(Exercise goal): With the line that contains "Signals and Systems, 2nd" as the first line, output exactly every line through the end of the material.

##### Records provided

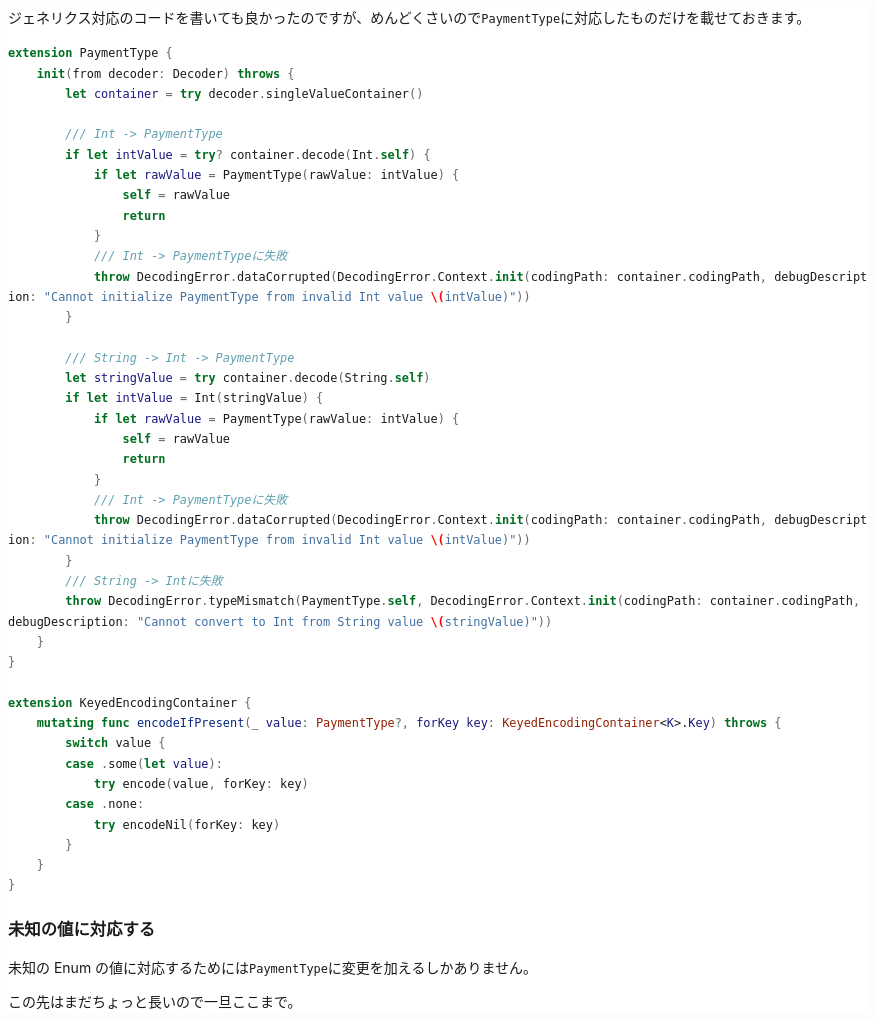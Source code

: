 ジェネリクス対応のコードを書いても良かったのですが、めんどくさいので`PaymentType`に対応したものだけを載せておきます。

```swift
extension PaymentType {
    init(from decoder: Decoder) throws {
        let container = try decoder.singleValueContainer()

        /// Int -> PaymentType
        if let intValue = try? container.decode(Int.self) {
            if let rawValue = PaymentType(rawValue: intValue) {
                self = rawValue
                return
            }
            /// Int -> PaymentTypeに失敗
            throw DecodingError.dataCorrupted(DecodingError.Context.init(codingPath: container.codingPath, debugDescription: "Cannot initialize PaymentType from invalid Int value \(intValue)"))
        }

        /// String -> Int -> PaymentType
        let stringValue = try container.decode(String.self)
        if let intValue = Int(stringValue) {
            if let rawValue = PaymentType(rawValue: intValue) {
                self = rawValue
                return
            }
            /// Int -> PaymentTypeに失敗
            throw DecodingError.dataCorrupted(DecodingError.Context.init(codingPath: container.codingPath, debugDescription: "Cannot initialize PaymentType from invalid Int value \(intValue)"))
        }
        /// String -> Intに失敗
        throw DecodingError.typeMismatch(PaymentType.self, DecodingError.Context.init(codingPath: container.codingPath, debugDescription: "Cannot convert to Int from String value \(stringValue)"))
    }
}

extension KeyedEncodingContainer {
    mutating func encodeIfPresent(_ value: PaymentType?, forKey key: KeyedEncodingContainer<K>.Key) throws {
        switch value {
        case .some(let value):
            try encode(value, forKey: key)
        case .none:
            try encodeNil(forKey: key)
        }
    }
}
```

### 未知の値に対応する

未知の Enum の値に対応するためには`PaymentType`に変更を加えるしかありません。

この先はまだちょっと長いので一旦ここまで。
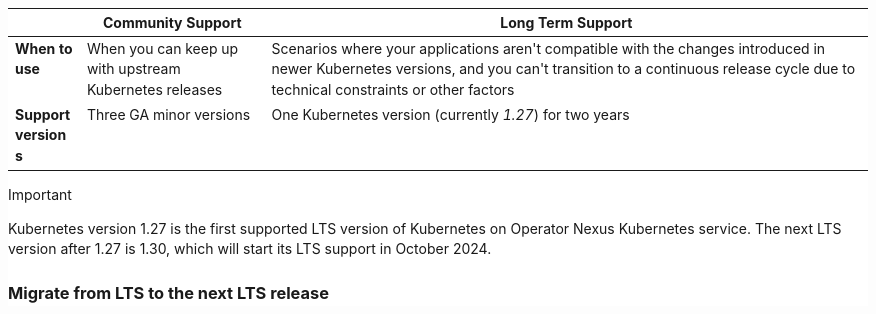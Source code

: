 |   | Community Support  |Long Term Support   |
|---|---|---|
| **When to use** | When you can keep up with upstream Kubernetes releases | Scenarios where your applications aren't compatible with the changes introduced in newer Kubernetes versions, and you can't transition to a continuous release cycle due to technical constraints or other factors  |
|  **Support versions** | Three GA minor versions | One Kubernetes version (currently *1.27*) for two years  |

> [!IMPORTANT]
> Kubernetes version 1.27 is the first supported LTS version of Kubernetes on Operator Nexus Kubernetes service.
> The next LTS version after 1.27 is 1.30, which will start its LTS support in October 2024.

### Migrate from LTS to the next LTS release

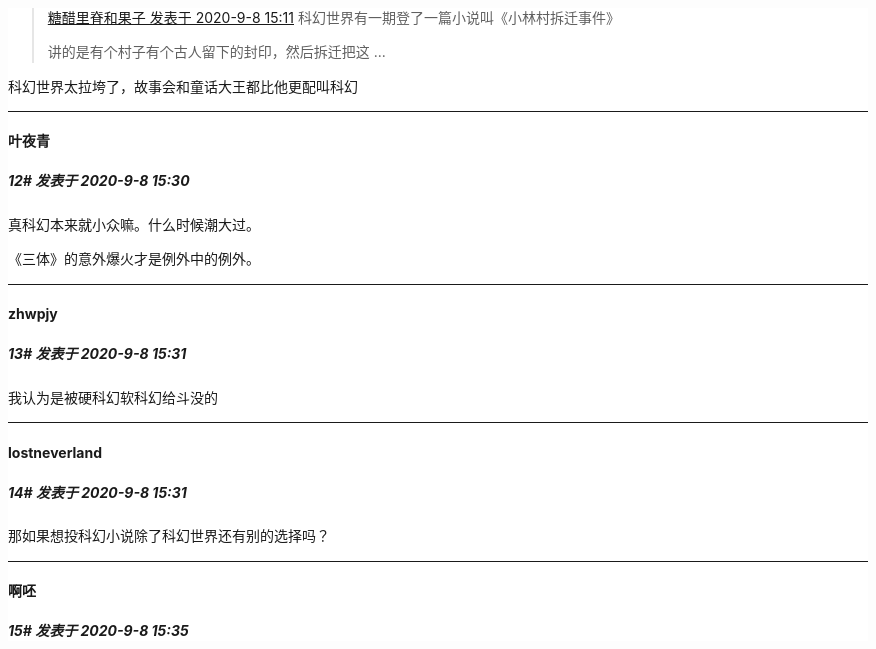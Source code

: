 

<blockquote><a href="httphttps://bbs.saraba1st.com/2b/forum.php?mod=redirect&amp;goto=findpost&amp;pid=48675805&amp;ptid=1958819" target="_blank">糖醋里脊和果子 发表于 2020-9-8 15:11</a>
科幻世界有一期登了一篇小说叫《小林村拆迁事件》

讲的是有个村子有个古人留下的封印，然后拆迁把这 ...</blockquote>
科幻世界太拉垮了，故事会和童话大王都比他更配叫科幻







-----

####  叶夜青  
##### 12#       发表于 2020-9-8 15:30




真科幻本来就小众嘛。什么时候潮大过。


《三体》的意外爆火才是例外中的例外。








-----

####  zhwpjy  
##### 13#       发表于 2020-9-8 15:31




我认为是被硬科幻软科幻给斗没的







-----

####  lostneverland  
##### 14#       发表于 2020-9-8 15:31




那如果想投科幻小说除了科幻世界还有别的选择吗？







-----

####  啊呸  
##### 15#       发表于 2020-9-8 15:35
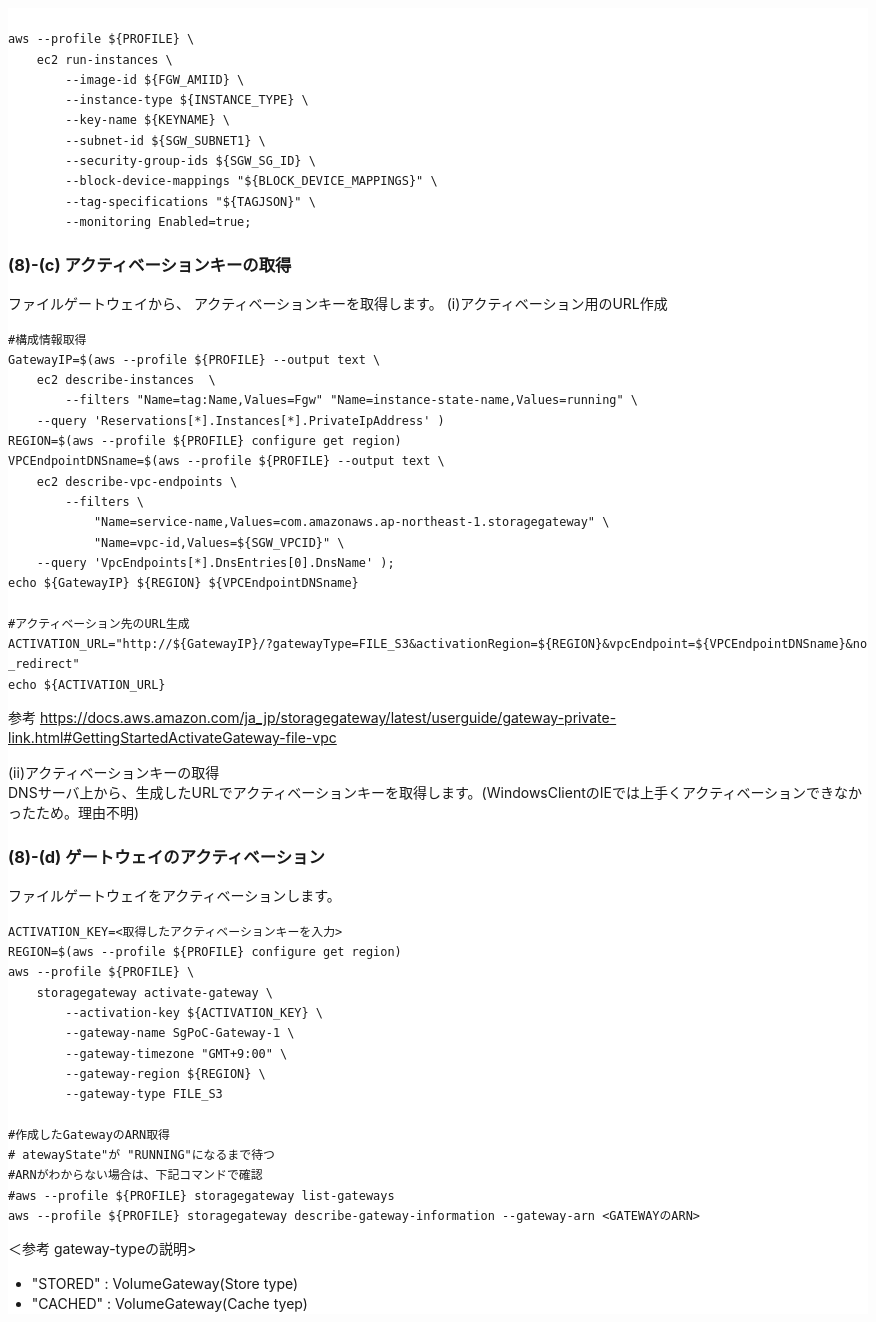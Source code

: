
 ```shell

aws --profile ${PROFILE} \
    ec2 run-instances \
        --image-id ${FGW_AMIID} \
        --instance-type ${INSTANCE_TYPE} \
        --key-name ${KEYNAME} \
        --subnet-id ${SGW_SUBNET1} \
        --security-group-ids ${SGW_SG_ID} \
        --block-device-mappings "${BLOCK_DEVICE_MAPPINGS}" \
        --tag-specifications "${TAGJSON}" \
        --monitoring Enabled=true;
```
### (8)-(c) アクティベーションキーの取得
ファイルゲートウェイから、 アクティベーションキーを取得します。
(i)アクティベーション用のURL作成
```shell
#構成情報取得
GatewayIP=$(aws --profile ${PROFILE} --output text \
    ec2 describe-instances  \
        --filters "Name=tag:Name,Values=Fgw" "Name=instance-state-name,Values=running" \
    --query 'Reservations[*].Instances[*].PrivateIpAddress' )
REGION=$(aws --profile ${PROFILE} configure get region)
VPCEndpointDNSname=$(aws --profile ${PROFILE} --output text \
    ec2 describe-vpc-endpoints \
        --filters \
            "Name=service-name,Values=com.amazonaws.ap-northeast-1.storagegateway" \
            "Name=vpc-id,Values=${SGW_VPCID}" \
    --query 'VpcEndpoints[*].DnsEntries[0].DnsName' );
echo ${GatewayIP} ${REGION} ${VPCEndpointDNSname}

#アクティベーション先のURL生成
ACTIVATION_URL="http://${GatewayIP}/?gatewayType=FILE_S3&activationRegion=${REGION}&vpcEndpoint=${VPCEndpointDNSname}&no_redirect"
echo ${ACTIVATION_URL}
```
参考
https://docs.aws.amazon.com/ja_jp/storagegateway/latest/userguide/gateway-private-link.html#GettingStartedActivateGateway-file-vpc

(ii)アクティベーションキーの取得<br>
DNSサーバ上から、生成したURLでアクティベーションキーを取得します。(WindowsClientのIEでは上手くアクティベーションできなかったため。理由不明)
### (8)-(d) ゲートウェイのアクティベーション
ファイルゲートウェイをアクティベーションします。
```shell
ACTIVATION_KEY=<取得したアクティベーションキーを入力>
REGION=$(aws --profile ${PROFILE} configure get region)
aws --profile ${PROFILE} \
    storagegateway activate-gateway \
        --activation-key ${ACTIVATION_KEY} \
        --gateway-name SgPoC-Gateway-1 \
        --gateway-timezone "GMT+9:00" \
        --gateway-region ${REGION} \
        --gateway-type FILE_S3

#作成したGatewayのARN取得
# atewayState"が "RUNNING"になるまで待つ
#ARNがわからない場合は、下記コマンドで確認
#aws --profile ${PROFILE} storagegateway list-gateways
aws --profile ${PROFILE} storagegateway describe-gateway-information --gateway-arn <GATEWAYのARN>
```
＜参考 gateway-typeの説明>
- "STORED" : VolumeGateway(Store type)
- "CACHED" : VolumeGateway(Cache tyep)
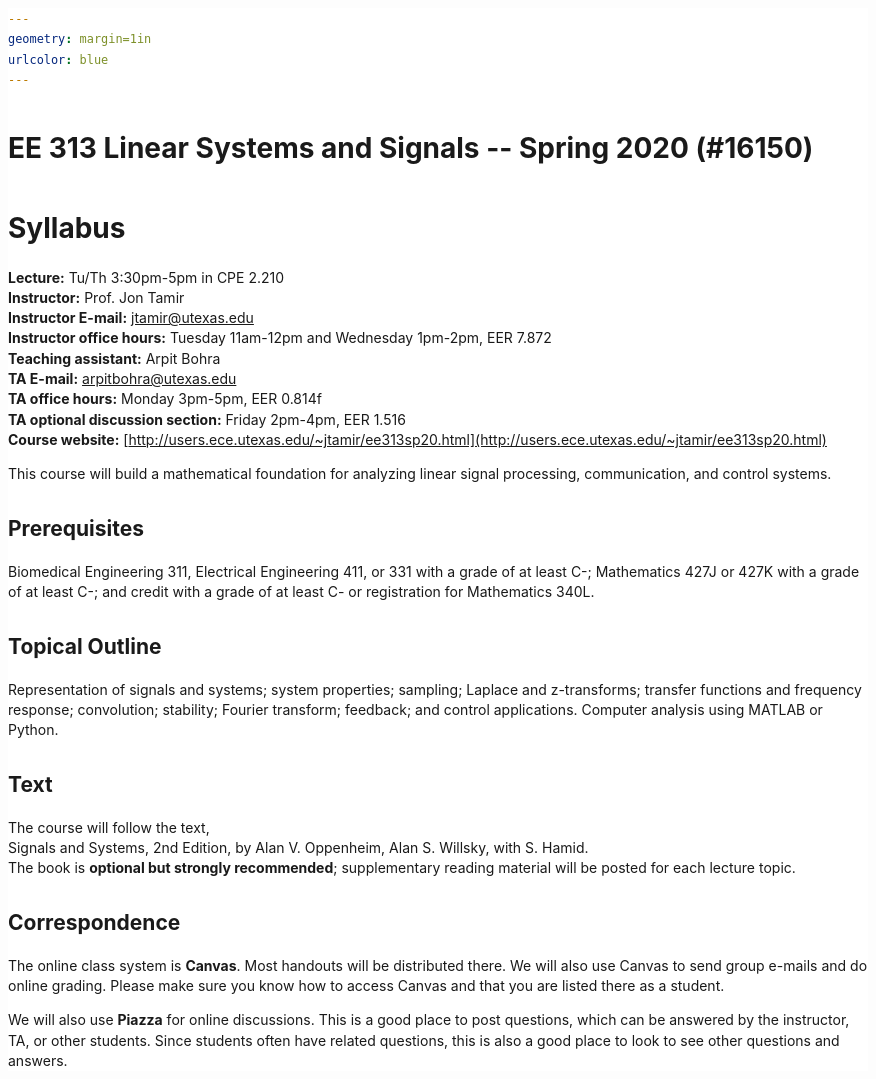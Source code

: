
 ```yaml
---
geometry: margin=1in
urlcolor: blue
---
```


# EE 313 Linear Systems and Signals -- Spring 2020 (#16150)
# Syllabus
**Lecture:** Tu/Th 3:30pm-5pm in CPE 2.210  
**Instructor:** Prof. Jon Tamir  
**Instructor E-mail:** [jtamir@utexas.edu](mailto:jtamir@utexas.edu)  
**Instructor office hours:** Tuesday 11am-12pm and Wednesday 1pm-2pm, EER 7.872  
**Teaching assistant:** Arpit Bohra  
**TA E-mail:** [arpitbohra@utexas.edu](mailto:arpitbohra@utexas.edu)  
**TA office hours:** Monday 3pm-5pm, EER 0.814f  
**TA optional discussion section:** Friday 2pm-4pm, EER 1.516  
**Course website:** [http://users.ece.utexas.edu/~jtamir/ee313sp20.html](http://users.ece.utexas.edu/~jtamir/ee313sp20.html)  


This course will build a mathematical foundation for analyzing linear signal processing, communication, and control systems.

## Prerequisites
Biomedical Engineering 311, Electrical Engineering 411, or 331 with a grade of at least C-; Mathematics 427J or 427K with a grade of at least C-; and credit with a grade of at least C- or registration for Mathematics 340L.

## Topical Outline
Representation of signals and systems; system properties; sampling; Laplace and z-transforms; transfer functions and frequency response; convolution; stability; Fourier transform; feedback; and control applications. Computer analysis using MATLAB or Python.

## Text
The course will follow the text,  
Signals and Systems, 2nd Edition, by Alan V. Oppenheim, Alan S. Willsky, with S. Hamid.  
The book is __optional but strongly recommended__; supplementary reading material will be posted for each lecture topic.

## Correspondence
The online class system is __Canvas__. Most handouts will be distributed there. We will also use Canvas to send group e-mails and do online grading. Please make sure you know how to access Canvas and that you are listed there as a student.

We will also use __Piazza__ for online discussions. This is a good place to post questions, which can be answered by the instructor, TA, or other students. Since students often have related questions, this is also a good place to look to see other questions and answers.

##########

(Answer to this exercise):
Signals and Systems, 2nd Edition, by Alan V. Oppenheim, Alan S. Willsky, with S. Hamid.  
The book is __optional but strongly recommended__; supplementary reading material will be posted for each lecture topic.

## Correspondence
The online class system is __Canvas__. Most handouts will be distributed there. We will also use Canvas to send group e-mails and do online grading. Please make sure you know how to access Canvas and that you are listed there as a student.

We will also use __Piazza__ for online discussions. This is a good place to post questions, which can be answered by the instructor, TA, or other students. Since students often have related questions, this is also a good place to look to see other questions and answers.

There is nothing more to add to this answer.